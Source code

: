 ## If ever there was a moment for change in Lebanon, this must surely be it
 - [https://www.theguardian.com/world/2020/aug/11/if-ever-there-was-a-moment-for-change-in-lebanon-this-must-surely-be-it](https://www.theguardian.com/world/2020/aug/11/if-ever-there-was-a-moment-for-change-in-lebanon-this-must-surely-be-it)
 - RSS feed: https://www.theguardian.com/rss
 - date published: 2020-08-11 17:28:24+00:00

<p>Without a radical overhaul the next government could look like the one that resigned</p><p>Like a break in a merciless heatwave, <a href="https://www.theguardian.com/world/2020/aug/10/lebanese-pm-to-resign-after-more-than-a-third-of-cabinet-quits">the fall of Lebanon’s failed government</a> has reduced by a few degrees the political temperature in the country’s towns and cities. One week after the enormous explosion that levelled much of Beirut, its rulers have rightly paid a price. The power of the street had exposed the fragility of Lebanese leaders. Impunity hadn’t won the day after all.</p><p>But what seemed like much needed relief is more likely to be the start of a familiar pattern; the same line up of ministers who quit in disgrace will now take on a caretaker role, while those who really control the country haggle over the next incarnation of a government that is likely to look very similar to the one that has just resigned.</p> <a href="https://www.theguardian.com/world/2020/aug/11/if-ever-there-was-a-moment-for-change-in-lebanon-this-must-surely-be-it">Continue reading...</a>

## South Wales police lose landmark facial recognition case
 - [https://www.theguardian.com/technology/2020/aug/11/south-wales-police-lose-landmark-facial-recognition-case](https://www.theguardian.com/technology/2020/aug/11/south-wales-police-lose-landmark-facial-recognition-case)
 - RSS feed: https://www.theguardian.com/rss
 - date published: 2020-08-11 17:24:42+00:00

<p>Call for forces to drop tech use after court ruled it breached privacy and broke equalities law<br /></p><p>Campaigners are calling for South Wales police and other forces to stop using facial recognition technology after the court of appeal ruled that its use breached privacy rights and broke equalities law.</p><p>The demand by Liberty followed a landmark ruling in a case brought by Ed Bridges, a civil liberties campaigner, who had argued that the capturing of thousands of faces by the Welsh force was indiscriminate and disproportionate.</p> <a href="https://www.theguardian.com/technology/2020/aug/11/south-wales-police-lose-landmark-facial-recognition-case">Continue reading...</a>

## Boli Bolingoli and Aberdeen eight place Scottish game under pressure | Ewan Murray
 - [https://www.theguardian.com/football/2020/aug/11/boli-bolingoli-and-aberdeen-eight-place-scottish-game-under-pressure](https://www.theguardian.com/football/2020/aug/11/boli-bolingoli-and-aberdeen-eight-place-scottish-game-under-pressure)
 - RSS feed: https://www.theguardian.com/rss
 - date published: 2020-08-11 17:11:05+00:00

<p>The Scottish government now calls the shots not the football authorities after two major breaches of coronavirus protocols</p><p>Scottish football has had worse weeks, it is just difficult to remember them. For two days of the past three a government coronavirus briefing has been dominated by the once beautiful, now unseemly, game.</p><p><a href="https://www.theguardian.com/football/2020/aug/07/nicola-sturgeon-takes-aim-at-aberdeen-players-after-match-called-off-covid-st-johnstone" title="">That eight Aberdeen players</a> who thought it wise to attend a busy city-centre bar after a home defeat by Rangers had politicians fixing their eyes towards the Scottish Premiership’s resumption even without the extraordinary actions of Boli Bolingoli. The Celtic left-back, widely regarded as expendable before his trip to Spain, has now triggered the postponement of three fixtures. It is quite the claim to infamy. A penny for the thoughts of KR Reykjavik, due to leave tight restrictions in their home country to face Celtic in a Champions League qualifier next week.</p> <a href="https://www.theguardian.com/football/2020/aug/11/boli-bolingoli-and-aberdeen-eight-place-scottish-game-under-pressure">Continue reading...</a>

########################################

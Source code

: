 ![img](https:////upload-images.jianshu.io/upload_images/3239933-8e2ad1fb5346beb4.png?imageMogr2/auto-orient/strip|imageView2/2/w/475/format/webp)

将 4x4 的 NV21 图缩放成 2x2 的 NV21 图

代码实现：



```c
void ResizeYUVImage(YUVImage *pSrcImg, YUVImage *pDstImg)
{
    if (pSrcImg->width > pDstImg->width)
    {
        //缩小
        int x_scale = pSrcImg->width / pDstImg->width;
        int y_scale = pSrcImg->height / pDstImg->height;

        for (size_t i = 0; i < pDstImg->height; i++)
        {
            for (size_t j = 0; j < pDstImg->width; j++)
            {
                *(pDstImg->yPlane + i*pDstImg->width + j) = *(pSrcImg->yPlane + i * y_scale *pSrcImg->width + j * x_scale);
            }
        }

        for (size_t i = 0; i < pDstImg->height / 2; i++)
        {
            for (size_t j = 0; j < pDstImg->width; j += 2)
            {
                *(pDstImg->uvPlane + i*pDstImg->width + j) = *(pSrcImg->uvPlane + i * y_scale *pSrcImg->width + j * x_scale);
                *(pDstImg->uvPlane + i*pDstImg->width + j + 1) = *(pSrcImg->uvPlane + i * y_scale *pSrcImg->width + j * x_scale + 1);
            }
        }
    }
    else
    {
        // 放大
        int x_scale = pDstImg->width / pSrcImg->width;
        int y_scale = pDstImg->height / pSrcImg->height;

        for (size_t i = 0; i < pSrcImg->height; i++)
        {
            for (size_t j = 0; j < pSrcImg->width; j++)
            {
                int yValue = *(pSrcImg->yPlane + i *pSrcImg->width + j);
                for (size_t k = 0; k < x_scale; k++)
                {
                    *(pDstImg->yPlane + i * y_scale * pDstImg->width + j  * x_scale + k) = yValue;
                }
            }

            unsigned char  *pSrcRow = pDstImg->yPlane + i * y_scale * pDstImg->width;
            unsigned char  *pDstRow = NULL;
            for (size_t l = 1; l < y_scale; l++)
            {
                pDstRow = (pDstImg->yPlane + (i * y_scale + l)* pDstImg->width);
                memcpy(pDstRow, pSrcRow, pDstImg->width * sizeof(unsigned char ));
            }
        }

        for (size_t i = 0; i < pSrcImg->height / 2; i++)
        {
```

########################################

§ **Exercise**: Wherever a line in the entries holds "world", copy that line.

§ **Task response**:
 - [https://www.theguardian.com/world/2020/aug/11/if-ever-there-was-a-moment-for-change-in-lebanon-this-must-surely-be-it](https://www.theguardian.com/world/2020/aug/11/if-ever-there-was-a-moment-for-change-in-lebanon-this-must-surely-be-it)
<p>Without a radical overhaul the next government could look like the one that resigned</p><p>Like a break in a merciless heatwave, <a href="https://www.theguardian.com/world/2020/aug/10/lebanese-pm-to-resign-after-more-than-a-third-of-cabinet-quits">the fall of Lebanon’s failed government</a> has reduced by a few degrees the political temperature in the country’s towns and cities. One week after the enormous explosion that levelled much of Beirut, its rulers have rightly paid a price. The power of the street had exposed the fragility of Lebanese leaders. Impunity hadn’t won the day after all.</p><p>But what seemed like much needed relief is more likely to be the start of a familiar pattern; the same line up of ministers who quit in disgrace will now take on a caretaker role, while those who really control the country haggle over the next incarnation of a government that is likely to look very similar to the one that has just resigned.</p> <a href="https://www.theguardian.com/world/2020/aug/11/if-ever-there-was-a-moment-for-change-in-lebanon-this-must-surely-be-it">Continue reading...</a>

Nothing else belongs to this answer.